The Rev. Thomas Cajetan Kelly yesterday was consecrated a bishop of the Roman Catholic Church by the two men who preceded him as top officers of the American Catholic heirarchy and a third with whom he will serve as auxiliary bishop of the Washington Archdiocese.
In a solemn 2 1/2-hour rite at the Shrine of the Immaculate Conception the 47-year-old Dominican became a prelate of the Church in a centuries-old ceremony marked by joyous overtones and the presence of more than 70 other bishops, including five American cardinals.
Bishop Kelly answered with a vigorous "I am" to a series of questions put to him by Archbishop Joseph Bernardin of Cincinnati on his readiness to accept the duties and responsibilities of the episcopal office.
Then, after a litany invoking the interception of the saints of the Church the slim, white-robed Dominican knelt. Archbishop Bernardin stepped forward and, in silence, laid his hands on the new bishop's head.
As Archbishop Bernardin returned to his seat, Bishop James S. Rausch of Phoenix, under whom Bishop Kelly had served as assistant general secretary of the National Conference of Catholic Bishops, laid his hands on Bishop Kelly's head, and Washington Auxiliary Bishop Eugene A. Marino, the other co-consecrator, followed suit.
Bishop Kelly continued to kneel, head bowed, as the gathering of bishops and cardinals filed past in silence to "impose hands" on the newest of their number.
It is through this "imposition of hands" from a bishop already consecrated to a new prelate-designate that the "apostolic succession" of the leadership of the Church is maintained in an unbroken line back to the first apostles of Christ.

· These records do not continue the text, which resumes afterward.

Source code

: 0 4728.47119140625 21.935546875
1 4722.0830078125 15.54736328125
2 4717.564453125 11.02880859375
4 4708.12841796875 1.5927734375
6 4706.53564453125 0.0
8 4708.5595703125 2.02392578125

Bishop Kelly will devote full time to his responsibilities at the National Conference of Catholic Bishops and its service organization, the United States Catholic Conference. He became general secretary of these two agencies in March.

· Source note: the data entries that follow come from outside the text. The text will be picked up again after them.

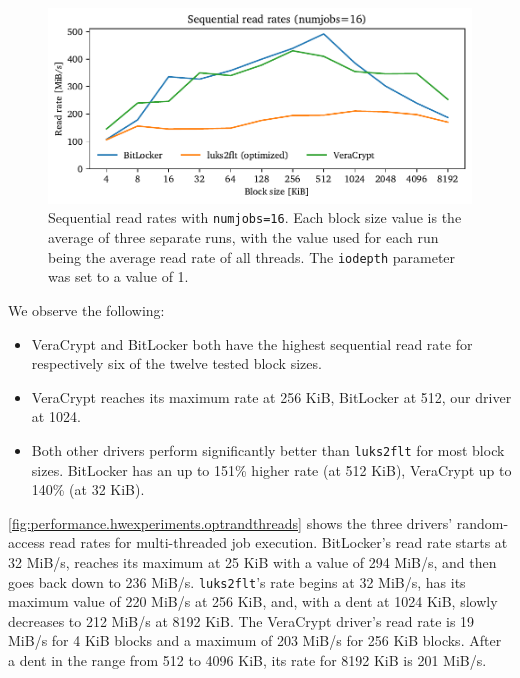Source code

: \begin{figure}[htb!]
	\center
	\includegraphics[scale=1]{../fig/performance.hwexperiments.optseqthreads.pdf}
	\caption[
		Sequential read rates with \texttt{numjobs=16}
	]{
		Sequential read rates with \texttt{numjobs=16}. Each block size value is the average of three separate runs, with the value used for each run being the average read rate of all threads. The \texttt{iodepth} parameter was set to a value of 1.
	}
	\label{fig:performance.hwexperiments.optseqthreads}
\end{figure}

We observe the following:
\begin{itemize}
	\item VeraCrypt and BitLocker both have the highest sequential read rate for respectively six of the twelve tested block sizes.
	\item VeraCrypt reaches its maximum rate at 256 KiB, BitLocker at 512, our driver at 1024.
	\item Both other drivers perform significantly better than \texttt{luks2flt} for most block sizes. BitLocker has an up to 151\% higher rate (at 512 KiB), VeraCrypt up to 140\% (at 32 KiB).
\end{itemize}

\autoref{fig:performance.hwexperiments.optrandthreads} shows the three drivers' random-access read rates for multi-threaded job execution. BitLocker's read rate starts at 32 MiB/s, reaches its maximum at 25 KiB with a value of 294 MiB/s, and then goes back down to 236 MiB/s. \texttt{luks2flt}'s rate begins at 32 MiB/s, has its maximum value of 220 MiB/s at 256 KiB, and, with a dent at 1024 KiB, slowly decreases to 212 MiB/s at 8192 KiB. The VeraCrypt driver's read rate is 19 MiB/s for 4 KiB blocks and a maximum of 203 MiB/s for 256 KiB blocks. After a dent in the range from 512 to 4096 KiB, its rate for 8192 KiB is 201 MiB/s.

His assignment as auxiliary bishop of Washington is primarily a matter of convenience since the Church does not designate at-large bishops. However he will assist with confirmations and do some preaching here. He said in an interview last week that he welcomes such parish duties "to keep me in touch with the reality that is the Church."
Bishop Kelly is the only Dominican currently serving as a bishop in the United States, and is one of only four or five members of any religious order to serve in the American hierarchy.
The Dominican Order gave the new bishop the pectoral cross of an earlier Dominica prelate, Bishop Edward Fenwick, who in 1821 became the first bishop of Cincinnati.
During the eucharistic service, of which the ordination was a part, the newly consecrated bishop left the altar during the kiss of peace in the mass to greet his mother seated in a front pew.
The several thousand persons who crowded into the Shrine for the ceremony burst into applause as the smiling Bishop Kelly walked down the center aisle, giving his blessing during the recessional.